Research carried out by Convergys Corporation, a leader in customer management, has shown that just one negative blog by an employee, a loyal friend of an employee, a disgruntled customer or an unhappy client, posted on You Tube, Twitter or Facebook, can result in the loss of about 30 customers to a business. Sadly, when change is being implemented as a result of the need for greater cost efficiency, such negative publicity takes place at a point in time when the company can seldom afford the financial impact.
So what is the connection between brand equity and change management? The following points provide an insight into the issues at play:
- At the heart of brand protection lies trust. As consumers, we buy from a particular brand because we trust that brand to uphold its corporate values and to deliver on the promises it makes. The employee’s relationship with their employer is no different. Every employee, whether they remain or depart as a consequence of workplace change, is either an advocate or an opponent of the business. How the business manages people through the tough times and the extent to which their employer can be trusted to ‘walk the talk’ of corporate responsibility will either reinforce or compromise the strength of the business brand and the reputation of its management team.
- Change within any business creates uncertainty and doubt. Often productivity levels decline, rumours about the future abound and employees at all levels naturally begin to fear that this is ‘the beginning of the end’ of their job security. Some people wait out the change to understand its full impact, many begin to explore greener pastures—including those regarded as ‘key talent’ on whom the future success of the business relies. The engagement and retention of those remaining is a commercial imperative that is often neglected during change.
- When the company is ready to attract industry high performers as an ‘employer of choice’, a simple Google search of a former employee’s experiences of the company can be easily found, and no matter how dated, out of context or misguided the commentary might be, the brand message can easily send a ‘must have’ applicant running to the competition.
- New Zealand is a relatively small and geographically isolated country. The media frequently looks for whatever ‘bad news’ stories it can find and redundancy is often a headliner. In the last 24 months we have all been witness to countless media interviews with stunned workers who have just been told that they no longer have a job. In local communities where the level of employment is dependent on just one or two companies, the impact will be more strongly felt. Public perception and bad press have a major impact on the value and profitability of a business. In contrast, a well-managed change process can maintain or even strengthen employee, community and investor relations.

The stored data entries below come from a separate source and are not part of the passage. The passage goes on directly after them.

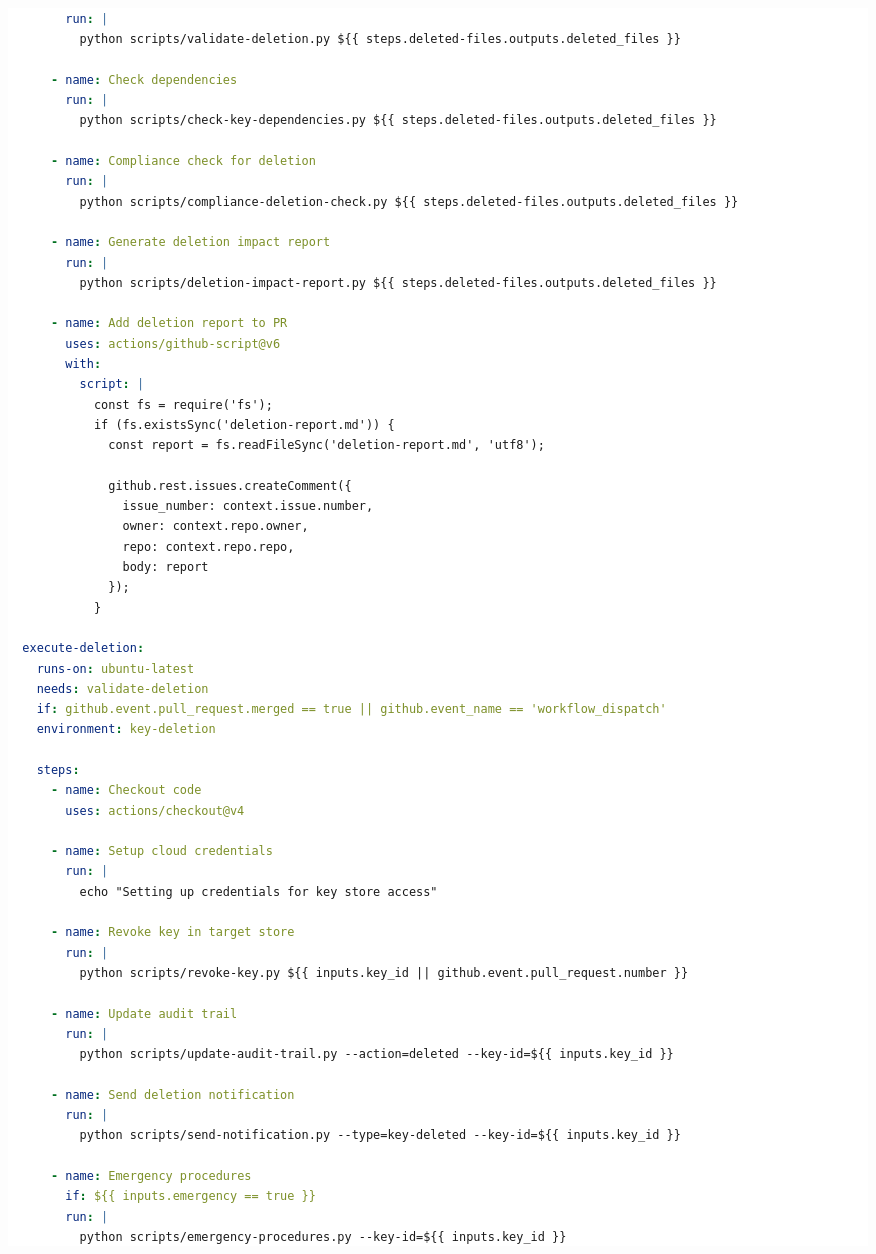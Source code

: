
 ```yaml
        run: |
          python scripts/validate-deletion.py ${{ steps.deleted-files.outputs.deleted_files }}
      
      - name: Check dependencies
        run: |
          python scripts/check-key-dependencies.py ${{ steps.deleted-files.outputs.deleted_files }}
      
      - name: Compliance check for deletion
        run: |
          python scripts/compliance-deletion-check.py ${{ steps.deleted-files.outputs.deleted_files }}
      
      - name: Generate deletion impact report
        run: |
          python scripts/deletion-impact-report.py ${{ steps.deleted-files.outputs.deleted_files }}
      
      - name: Add deletion report to PR
        uses: actions/github-script@v6
        with:
          script: |
            const fs = require('fs');
            if (fs.existsSync('deletion-report.md')) {
              const report = fs.readFileSync('deletion-report.md', 'utf8');
              
              github.rest.issues.createComment({
                issue_number: context.issue.number,
                owner: context.repo.owner,
                repo: context.repo.repo,
                body: report
              });
            }

  execute-deletion:
    runs-on: ubuntu-latest
    needs: validate-deletion
    if: github.event.pull_request.merged == true || github.event_name == 'workflow_dispatch'
    environment: key-deletion
    
    steps:
      - name: Checkout code
        uses: actions/checkout@v4
      
      - name: Setup cloud credentials
        run: |
          echo "Setting up credentials for key store access"
      
      - name: Revoke key in target store
        run: |
          python scripts/revoke-key.py ${{ inputs.key_id || github.event.pull_request.number }}
      
      - name: Update audit trail
        run: |
          python scripts/update-audit-trail.py --action=deleted --key-id=${{ inputs.key_id }}
      
      - name: Send deletion notification
        run: |
          python scripts/send-notification.py --type=key-deleted --key-id=${{ inputs.key_id }}
      
      - name: Emergency procedures
        if: ${{ inputs.emergency == true }}
        run: |
          python scripts/emergency-procedures.py --key-id=${{ inputs.key_id }}
```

- While employee retention levels have been relatively static in the last few years due to a recessive economy, this is all set to change. Many businesses are already facing skill shortages, about to be made far worse by the looming ‘turnover tsunami’. In a recent recruitment industry study, surveying more than 10,000 employers and employees across New Zealand and Australia, seven out of ten staff reported that they were considering moving jobs this year, with two-thirds of employers worried about losing high performers as a result.
- Outplacement, as one aspect of change management, should always sensitively balance the personal needs of the individual with minimising risk for the business. When individual needs are met, it’s difficult to find good reason to criticise the employer who has shown genuine intent to help employees move forward with confidence. The cost benefits that come with protecting brand and upholding the reputation of management far outweigh the investment associated with best practice outplacement.
As the importance of protecting brand and minimising the multiple risks associated with change has been recognised, outplacement, in its truest form, is coming full circle. What started in the 1960s as a way for managers to personally avoid giving an employee ‘bad news’ is now, 50 years later, again being viewed as a prudent business intervention, albeit for slightly different reasons.
The often transactional ‘soften the blow’ view of outplacement that has been evident in New Zealand for the last few years is being replaced by the view of outplacement today as a key business marketing strategy. Employers now realise that when people exit a business as a result of change, an outplacement specialist is often the only remaining link between the retrenched employee and the sustainability of a positive business brand. As a result, outplacement assistance is now strongly supported within a business, rather than being viewed as a contractual obligation that must be met at the least possible cost.
To minimise risk when redundancy is an outcome of change— whether one or one hundred people are affected—the roller coaster of emotion that many people experience, sometimes for weeks on end, must be effectively addressed.
There is a close link between the length of time that an employee has access to outplacement and the confirmation of a quick and positive result in terms of career and job search success. When this critical outcome is realised, brand is protected and commercial risk is mitigated—the departing employee will have already started to focus on the future, rather than reflecting back on the past.
CDL has supported and advised literally thousands of employees, from directors and CEOs right across all levels of seniority through to employees who work part time in a production environment.
Our focus is always on identifying and addressing both business and people ‘unique pressure points’ through change. Sometimes it can be a delicate balance!
For the individual, the opportunity to restore lost self confidence, especially if there has been a ‘difficult’ exit from the business, to have a sense of personal control reinstated when redundancy has felt so disempowering, and to receive expert advice that helps to foster career development and/or immediately provides ‘a competitive edge’ in a tough job market, really makes the difference.
For the business that is looking to achieve a tangible return on investment, expectations are equally as clear. In our experience of partnering with more than 850 private and public sector organisations experiencing change and redundancy, irrespective of industry, the following are just a few of the more typical commercial must-haves from our clients’ perspective:
Trust in the business-to-business relationship and quality of service deliverables at both a business and individual level;
- Customisation in terms of approach, content and fee;
- Results that not only protect but also endorse brand and reputation, and
- Proven outcomes that will motivate, engage and retain those who are remaining.
- Change management can be a difficult process for any business to manage. When change results in redundancy, even greater stakeholder and shareholder needs are presented and have to be met.
Ensuring that the business adopts both a commercial and people focus—and getting the balance between the two ‘just right’—is what will undoubtedly define the level of success.